_EXERCISE AIM_: Starting at the line that contains "- Les familles" in the listing below, write out every line word for word until you have written the line that contains "Le mouvement Urantia".

_INPUT_:
+++

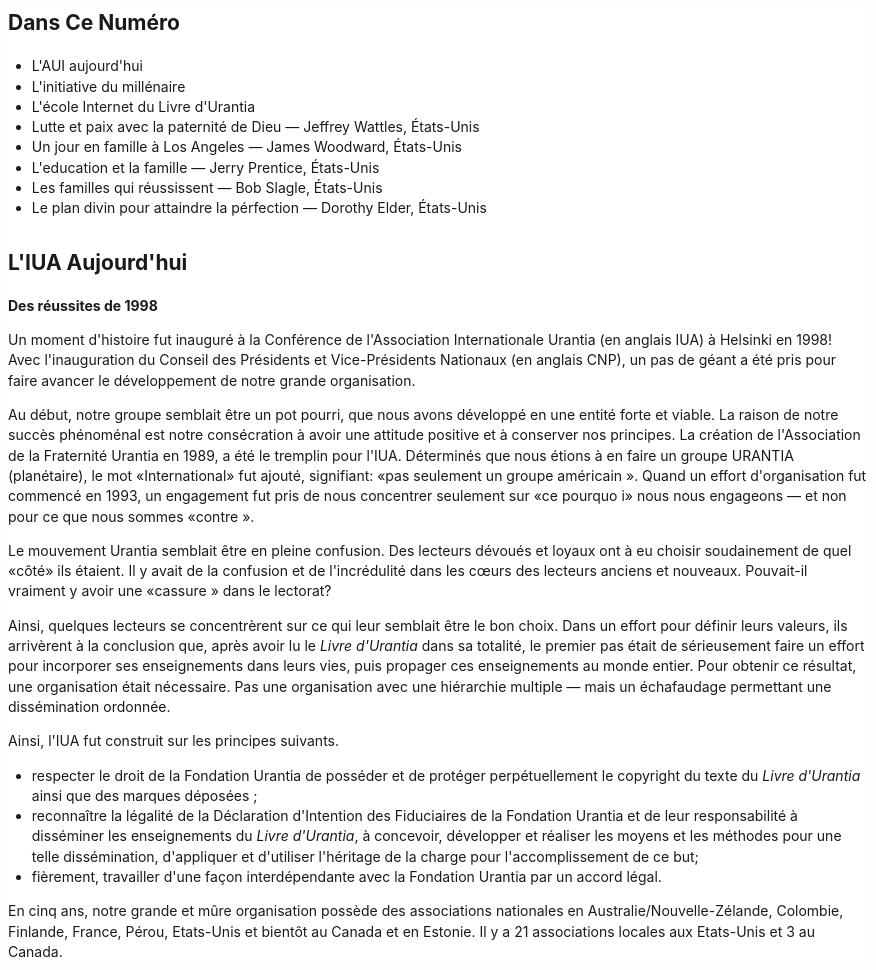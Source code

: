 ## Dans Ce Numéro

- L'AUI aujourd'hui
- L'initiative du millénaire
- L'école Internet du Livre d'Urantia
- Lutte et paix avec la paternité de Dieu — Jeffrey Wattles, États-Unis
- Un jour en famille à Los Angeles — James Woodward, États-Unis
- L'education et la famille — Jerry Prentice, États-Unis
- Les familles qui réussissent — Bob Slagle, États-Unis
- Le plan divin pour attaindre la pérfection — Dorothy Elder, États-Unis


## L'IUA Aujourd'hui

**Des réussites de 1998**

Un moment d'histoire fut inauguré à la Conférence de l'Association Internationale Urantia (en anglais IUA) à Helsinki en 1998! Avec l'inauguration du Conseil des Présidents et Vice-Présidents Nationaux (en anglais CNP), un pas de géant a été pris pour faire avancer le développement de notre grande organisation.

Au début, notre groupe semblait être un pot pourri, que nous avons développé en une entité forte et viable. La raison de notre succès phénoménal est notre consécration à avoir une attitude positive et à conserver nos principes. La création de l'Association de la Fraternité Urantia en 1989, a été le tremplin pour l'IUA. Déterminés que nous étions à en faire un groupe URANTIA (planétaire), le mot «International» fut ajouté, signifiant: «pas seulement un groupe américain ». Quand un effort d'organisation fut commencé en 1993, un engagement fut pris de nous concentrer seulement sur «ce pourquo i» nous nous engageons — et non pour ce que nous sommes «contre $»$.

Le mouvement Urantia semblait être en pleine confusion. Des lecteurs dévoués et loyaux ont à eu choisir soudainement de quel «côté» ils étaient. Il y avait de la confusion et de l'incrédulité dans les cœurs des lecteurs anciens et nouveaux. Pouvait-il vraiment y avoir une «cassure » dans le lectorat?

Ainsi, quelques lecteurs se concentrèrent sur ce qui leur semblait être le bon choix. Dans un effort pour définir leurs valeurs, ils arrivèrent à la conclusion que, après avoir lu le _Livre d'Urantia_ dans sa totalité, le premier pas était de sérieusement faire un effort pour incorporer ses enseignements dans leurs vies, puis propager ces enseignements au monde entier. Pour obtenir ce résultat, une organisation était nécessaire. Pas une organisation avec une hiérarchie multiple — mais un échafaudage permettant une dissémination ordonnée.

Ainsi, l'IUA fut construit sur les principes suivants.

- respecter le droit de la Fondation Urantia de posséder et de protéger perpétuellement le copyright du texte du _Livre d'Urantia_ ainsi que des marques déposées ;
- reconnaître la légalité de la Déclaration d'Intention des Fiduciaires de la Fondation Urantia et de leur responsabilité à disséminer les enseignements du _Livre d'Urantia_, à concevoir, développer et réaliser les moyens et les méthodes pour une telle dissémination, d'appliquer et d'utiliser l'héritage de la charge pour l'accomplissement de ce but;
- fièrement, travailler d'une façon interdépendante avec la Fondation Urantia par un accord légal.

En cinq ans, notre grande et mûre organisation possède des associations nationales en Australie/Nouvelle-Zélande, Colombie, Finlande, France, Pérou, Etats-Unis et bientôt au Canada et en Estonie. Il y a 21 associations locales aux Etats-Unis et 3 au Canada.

+++

_SOLUTION TO THIS PROBLEM_:
- Les familles qui réussissent — Bob Slagle, États-Unis
- Le plan divin pour attaindre la pérfection — Dorothy Elder, États-Unis


## L'IUA Aujourd'hui

**Des réussites de 1998**

Un moment d'histoire fut inauguré à la Conférence de l'Association Internationale Urantia (en anglais IUA) à Helsinki en 1998! Avec l'inauguration du Conseil des Présidents et Vice-Présidents Nationaux (en anglais CNP), un pas de géant a été pris pour faire avancer le développement de notre grande organisation.

Au début, notre groupe semblait être un pot pourri, que nous avons développé en une entité forte et viable. La raison de notre succès phénoménal est notre consécration à avoir une attitude positive et à conserver nos principes. La création de l'Association de la Fraternité Urantia en 1989, a été le tremplin pour l'IUA. Déterminés que nous étions à en faire un groupe URANTIA (planétaire), le mot «International» fut ajouté, signifiant: «pas seulement un groupe américain ». Quand un effort d'organisation fut commencé en 1993, un engagement fut pris de nous concentrer seulement sur «ce pourquo i» nous nous engageons — et non pour ce que nous sommes «contre $»$.

Le mouvement Urantia semblait être en pleine confusion. Des lecteurs dévoués et loyaux ont à eu choisir soudainement de quel «côté» ils étaient. Il y avait de la confusion et de l'incrédulité dans les cœurs des lecteurs anciens et nouveaux. Pouvait-il vraiment y avoir une «cassure » dans le lectorat?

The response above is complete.